Among those previous limitations, as OMB director Peter Orszag among others 
recalled, was the same upper income 28% deduction during Ronald Reagan's first 
term. As Orszag told reporters on February 26th, the record shows that "what 
drives charitable contributions is overall economic growth."

Ironically, what might have a more serious impact on charitable giving is 
Republican plans to scrap the estate tax. As then CBO head and later chief 
McCain economic adviser Douglas Holtz-Eakin wrote in a 2004 study by the agency:

      Furthermore, the estate tax provides an incentive to make charitable 
contributions during life. The paper finds that increasing the amount exempted 
from the estate tax from $675,000 to either $2 million or $3.5 million would 
reduce charitable giving by less than 3 percent. However, repealing the tax 
would have a larger impact, decreasing donations to charity by 6 percent to 12 
percent.
Lie #10: The rich pay too much in taxes already.

While 60% of Americans in recent Gallup polls believe upper-income people are 
"paying too little" in taxes, it is an article of faith among Republicans that 
the reverse is true.

In one variant of this argument, Arthur Laffer claims Barack Obama will have to 
raise taxes on lower and middle income Americans because "it cannot be done at 
the high end because those people can get away from it." That assessment echoes 
George W. Bush, who similarly argued in 2004, "The really rich people figure 
out how to dodge taxes anyway." (They are right in one sense; thanks to the 
GOP's gutting of the IRS in the 1990's, by 2007 the amount of federal revenue 
lost to fraud and unpaid taxes catapulted to $300 billion.)

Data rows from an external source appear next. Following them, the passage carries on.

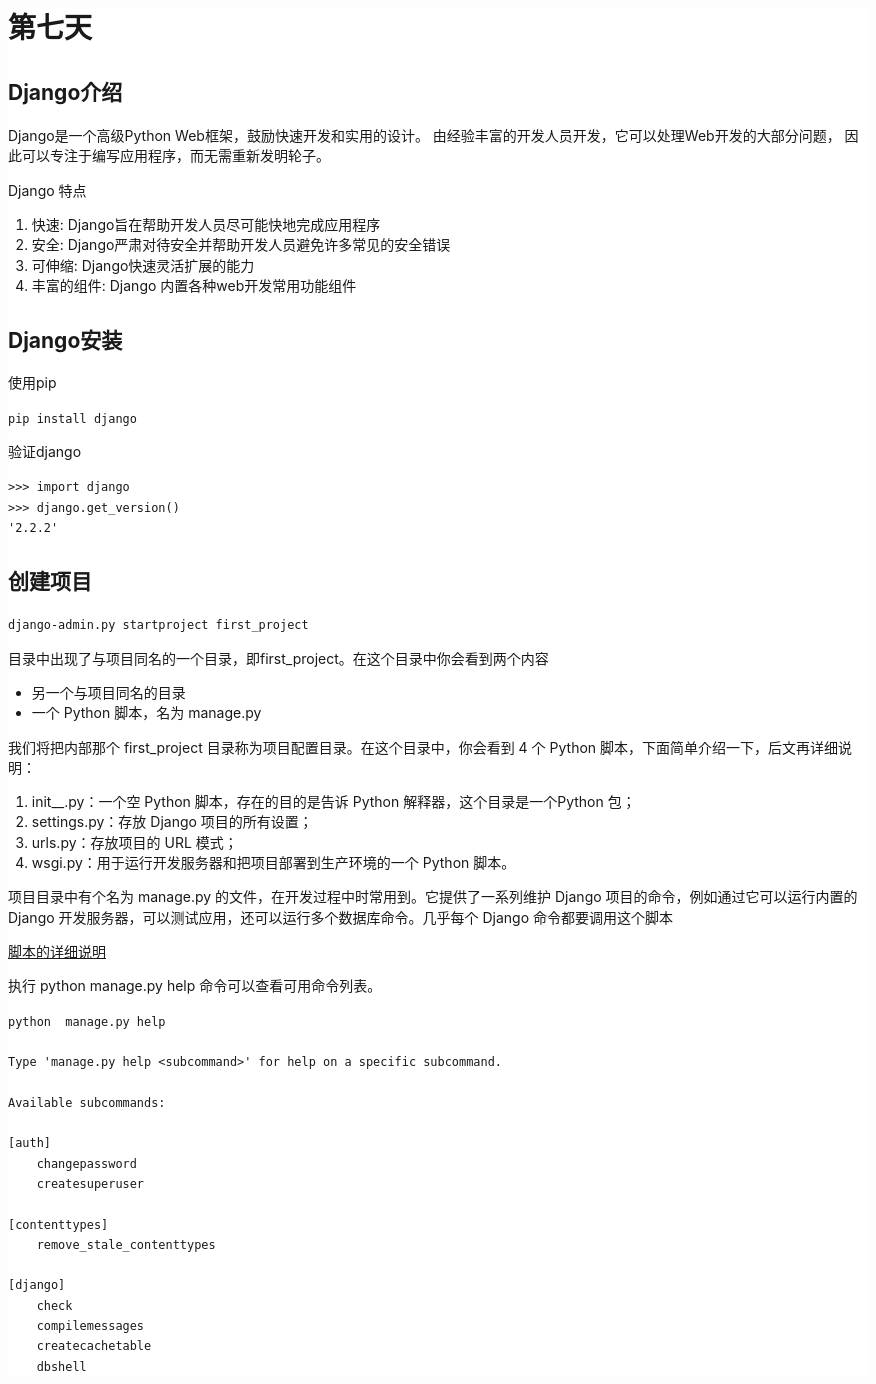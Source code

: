 # 第七天
##  Django介绍
Django是一个高级Python Web框架，鼓励快速开发和实用的设计。
由经验丰富的开发人员开发，它可以处理Web开发的大部分问题，
因此可以专注于编写应用程序，而无需重新发明轮子。

Django 特点
1.  快速: Django旨在帮助开发人员尽可能快地完成应用程序
2.  安全: Django严肃对待安全并帮助开发人员避免许多常见的安全错误
3.  可伸缩:  Django快速灵活扩展的能力
4.  丰富的组件: Django 内置各种web开发常用功能组件

## Django安装

使用pip
```
pip install django
```

验证django
```
>>> import django
>>> django.get_version()
'2.2.2'
```

## 创建项目
`django-admin.py startproject first_project`

目录中出现了与项目同名的一个目录，即first_project。在这个目录中你会看到两个内容
+ 另一个与项目同名的目录
+ 一个 Python 脚本，名为 manage.py

我们将把内部那个 first_project 目录称为项目配置目录。在这个目录中，你会看到 4 个 Python 脚本，下面简单介绍一下，后文再详细说明：
1. init__.py：一个空 Python 脚本，存在的目的是告诉 Python 解释器，这个目录是一个Python 包；
2. settings.py：存放 Django 项目的所有设置；
3. urls.py：存放项目的 URL 模式；
4. wsgi.py：用于运行开发服务器和把项目部署到生产环境的一个 Python 脚本。

项目目录中有个名为 manage.py 的文件，在开发过程中时常用到。它提供了一系列维护 Django 项目的命令，例如通过它可以运行内置的 Django 开发服务器，可以测试应用，还可以运行多个数据库命令。几乎每个 Django 命令都要调用这个脚本

[脚本的详细说明](https://docs.djangoproject.com/zh-hans/2.2/ref/django-admin/)

执行 python manage.py help 命令可以查看可用命令列表。

```
python  manage.py help

Type 'manage.py help <subcommand>' for help on a specific subcommand.

Available subcommands:

[auth]
    changepassword
    createsuperuser

[contenttypes]
    remove_stale_contenttypes

[django]
    check
    compilemessages
    createcachetable
    dbshell
```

Leave it to Bush's former flunkie Ari Fleischer to make even more comical Tax 
Week plea on behalf of the nation's bedraggled wealthy. The top 10% of 
taxpayers, Fleischer argued, are "supporting virtually everyone and everything" 
and "their burden keeps getting heavier." As he put it:

      "It's also what's called redistribution of income, and it is getting out 
of hand."
Oh, it's gotten out of hand all right, just not in the direction Fleischer 
claims.

As the Center for American Progress noted, the Bush tax cuts delivered a third 
of their total benefits to the wealthiest 1% of Americans. And to be sure, 
their payday was staggering. As the Center for Budget and Policy Priorities 
detailed, by 2007 millionaires on average pocketed $120,000 from the Bush tax 
cuts of 2001 and 2003. Those in the top 1% stashed an extra $45,000 a year. As 
a result, millionaires saw their after-tax incomes rise by 7.6%, while the 
gains for the middle quintile and bottom 20% of Americans were a paltry 2.3% 
and 0.4%, respectively. (Another CBPP study demonstrated that the Bush tax cuts 
accounted for half of the mushrooming deficits during his tenure in the White 
House.)

And as the New York Times revealed in 2006, the 2003 Bush dividend and capital 
gains tax cuts offered almost nothing to taxpayers earning below $100,000 a 
year. Instead, those windfalls reduced taxes "on incomes of more than $10 
million by an average of about $500,000." As the Times revealed in a 
jaw-dropping chart, "the top 2 percent of taxpayers, those making more than 
$200,000, received more than 70% of the increased tax savings from those cuts 
in investment income." So it should come as no surprise that the income share 
of the 400 richest Americans doubled over the past decade.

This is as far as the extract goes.